March 28, 2024

Economix: Podcast: Creating Jobs, and Juggling Them

The budget deficit has been grabbing many of the headlines and much of the attention in Washington. But it’s a distraction. There’s a more immediate economic problem.

So says Robert Frank, the Cornell economist, in the new Weekend Business podcast. Mr. Frank, who elaborates on this position in the Economic View column in Sunday Business, says that trimming the deficit is indeed necessary and important, but that it’s a long-term problem. For the short term, with the unemployment rate still stuck at 9.1 percent, putting people back to work is far more crucial, he says. And because increased employment would generate more national income and more government revenue, he says, failing to take action now is like setting a national bonfire and burning hundreds of billions of dollars worth of goods and services.

He suggests instituting a payroll tax holiday through 2012 as a politically acceptable way to stimulate the economy and create more jobs.

Juggling multiple jobs has always been a skill that writers, artists, actors and other creative people have had to master just to make ends meet, but in the weak American economy, many other people have had to learn this art, too. In a conversation in the podcast, Hannah Seligson tells Phyllis Korkki that this is particularly true for recent college graduates, many of whom have had great difficulty landing appropriate full-time employment.

In a cover article in the Sunday Business section, Ms. Seligson says that while holding several part-time jobs simultaneously may be needed to bring in enough income now, it often results in diminished earnings over the course of a long career. And part-time jobs rarely provide benefits like health care coverage, adding to the difficulties of those who manage to hold down more than one of them.

The global economy is still reeling from the effects of the subprime mortgage problems of 2006 and 2007, as Gretchen Morgenson says in a separate podcast conversation. When those mortgages began to go sour, the downturn in mortgage and asset-backed securities markets blossomed into both a full-blown housing crisis in the United States and a financial crisis throughout much of the world.

As Ms. Morgenson writes in her column in Sunday Business, a settlement has now been reached involving Morgan Keegan, a company with mutual funds that held securities based on these troubled mortgages but that failed to tell investors how risky those funds actually were, according to regulators.

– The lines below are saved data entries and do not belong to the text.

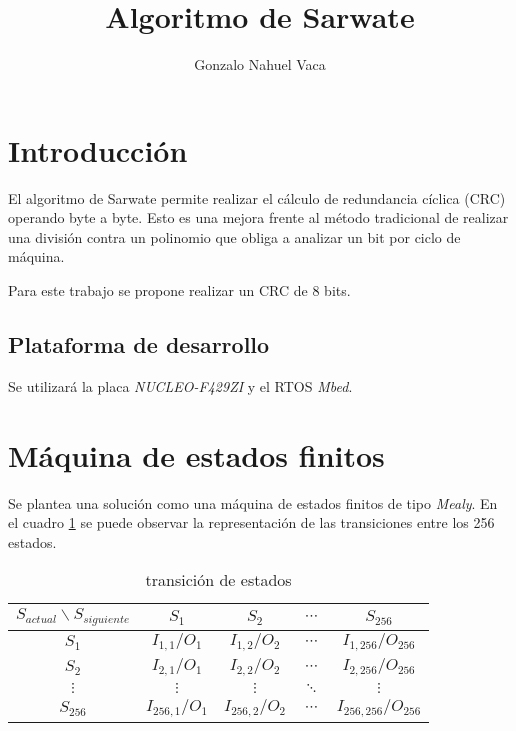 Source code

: \documentclass[
12pt,
spanish,
singlespacing,
parskip,
headsepline]{article}
\title{Algoritmo de Sarwate}
\author{Gonzalo Nahuel Vaca}
\begin{document}
	
\maketitle

\section{Introducción}
\label{sec:intro}

El algoritmo de Sarwate permite realizar el cálculo de redundancia cíclica (CRC) operando byte a byte.
Esto es una mejora frente al método tradicional de realizar una división contra un polinomio que obliga a analizar un bit por ciclo de máquina.

Para este trabajo se propone realizar un CRC de 8 bits.

\subsection{Plataforma de desarrollo}
\label{sub:plataforma}

Se utilizará la placa \emph{NUCLEO-F429ZI} y el RTOS \emph{Mbed}.

\section{Máquina de estados finitos}
\label{sec:mef}

Se plantea una solución como una máquina de estados finitos de tipo \emph{Mealy}.
En el cuadro \ref{tab:estados} se puede observar la representación de las transiciones entre los 256 estados.

\begin{table}[!htbp] \centering
\begin{tabular}{|c|c|c|c|c|}
\hline
$S_{actual} \backslash S_{siguiente}$ & $S_1$             & $S_2$             & $\cdots$ & $S_{256}$               \\ \hline
$S_1$                                 & $I_{1,1} / O_1$   & $I_{1,2} / O_2$   & $\cdots$ & $I_{1,256} / O_{256}$   \\ \hline
$S_2$                                 & $I_{2,1} / O_1$   & $I_{2,2} / O_2$   & $\cdots$ & $I_{2,256} / O_{256}$   \\ \hline
$\vdots$                              & $\vdots$          & $\vdots$          & $\ddots$ & $\vdots$                \\ \hline
$S_{256}$                             & $I_{256,1} / O_1$ & $I_{256,2} / O_2$ & $\cdots$ & $I_{256,256} / O_{256}$ \\ \hline
\end{tabular}
\caption{transición de estados}
\label{tab:estados}
\end{table}
\end{document}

Morgan Keegan, based in Memphis, reached the $200 million settlement with the Financial Industry Regulatory Authority, state securities regulators and the Securities and Exchange Commission. Investors lost more than $1 billion in the funds, though, and arbitration cases are continuing, Ms. Morgenson says in separate conversation in the podcast. Morgan Keegan neither admitted nor denied wrongdoing in the settlement.

But she says that regulators described a detailed pattern of misleading investors and of changing fund valuations in order to prevent losses by the fund company.
In the news section of the podcast, I also discuss several other big developments. They include the decision of the United States and its allies to release strategic oil reserves into the global market, and the continuing efforts to contain the debt crisis in Greece.

You can find specific segments of the podcast at these junctures: Gretchen Morgenson on Morgan Keegan (30:11); news headlines (22:16); Hannah Seligson on multiple jobs (17:56); Robert Frank on unemployment (11:45); the week ahead (2:35).

As articles discussed in the podcast are published during the weekend, links will be added to this post.